Batizamos o Henrique!
... mas  caminho será o dele.

Mas o caminho será dele.

Este fim de semana batizamos o nosso Henrique❤️. O meu sobrinho-neto 💙.

Mais do que um ritual, foi um momento de família. Um momento de fé. Acredito também um um momento de esperança. Esperança de que o Henrique possa crescer rodeado de amor, de bons exemplos e de pessoas que lhe deixem alguma coisa.... E que possa levar de cada um de nós um pouco. Um valor. Uma aprendizagem. Uma história. Uma forma de olhar para a vida. Um dia, será ele a escolher a construir a sua.

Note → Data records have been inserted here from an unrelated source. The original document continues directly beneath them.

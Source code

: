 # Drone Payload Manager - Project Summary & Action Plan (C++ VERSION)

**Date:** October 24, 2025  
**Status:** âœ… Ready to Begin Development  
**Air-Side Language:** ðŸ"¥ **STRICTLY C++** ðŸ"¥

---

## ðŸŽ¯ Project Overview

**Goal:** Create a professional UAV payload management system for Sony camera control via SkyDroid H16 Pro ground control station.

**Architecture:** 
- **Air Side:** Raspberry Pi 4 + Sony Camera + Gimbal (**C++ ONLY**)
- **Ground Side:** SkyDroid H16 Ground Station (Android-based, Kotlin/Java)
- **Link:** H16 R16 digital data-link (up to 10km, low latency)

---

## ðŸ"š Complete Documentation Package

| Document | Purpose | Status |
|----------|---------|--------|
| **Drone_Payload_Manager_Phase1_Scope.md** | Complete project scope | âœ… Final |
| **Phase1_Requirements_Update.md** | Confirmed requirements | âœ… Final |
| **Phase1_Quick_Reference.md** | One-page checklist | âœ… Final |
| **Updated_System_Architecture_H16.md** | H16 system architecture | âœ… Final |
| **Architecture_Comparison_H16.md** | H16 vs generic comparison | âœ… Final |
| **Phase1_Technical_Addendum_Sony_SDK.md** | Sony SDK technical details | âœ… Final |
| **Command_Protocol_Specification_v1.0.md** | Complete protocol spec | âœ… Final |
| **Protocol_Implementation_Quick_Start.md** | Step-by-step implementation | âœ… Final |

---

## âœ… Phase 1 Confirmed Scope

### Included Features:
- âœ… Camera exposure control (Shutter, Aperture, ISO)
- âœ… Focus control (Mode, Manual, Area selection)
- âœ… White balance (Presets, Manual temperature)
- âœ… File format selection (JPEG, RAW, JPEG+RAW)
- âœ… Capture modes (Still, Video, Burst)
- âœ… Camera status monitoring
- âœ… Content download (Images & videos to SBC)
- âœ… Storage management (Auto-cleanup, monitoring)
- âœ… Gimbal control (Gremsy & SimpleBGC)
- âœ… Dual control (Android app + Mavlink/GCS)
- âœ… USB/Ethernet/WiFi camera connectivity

Enquanto olhava para o Henrique, pensei nas empresas familiares e ocorreu-me a ideia de que muitas vezes confundimos legado com continuidade. Um fundador passa décadas a construir uma empresa e, naturalmente, deseja que os filhos ou os netos lhe deem continuidade. E com frequência ouço a frase - “Eu construí isto para vocês.”

O pensamento que me ocorreu foi - será que “para vocês” significa necessariamente por vocês? Uma empresa familiar também transmite muito mais do que património. Transmite valores. Cultura. Conhecimento. Histórias. Relações. Uma forma de fazer.

É, como no batismo e educação do pequeno Henrique, dar raízes sem cortar as asas.

A próxima geração deve poder receber o melhor daquilo que foi construído antes dela. E deve também ter espaço para questionar, transformar e, se for esse o seu caminho, até construir algo completamente diferente. Porque preparar a sucessão não é preparar alguém para continuar exatamente onde nós parámos. É preparar alguém para ter liberdade para escolher onde quer chegar. Defendo sempre esta ideia nas empresas que acompanho.

E foi isso que senti este fim de semana. Batizamos o Henrique. Entregámos-lhe a nossa fé, o nosso carinho e os nossos desejos. E espero (esperamos!) que, ao longo da vida, ele possa levar um pouco de cada um de nós. E óbvio que nunca se esqueça que o caminho será dele.

O mesmo deve acontecer nas empresas familiares e talvez seja exatamente isso que devemos deixar à próxima geração: raízes fortes, valores sólidos e... liberdade para escolher o seu próprio caminho!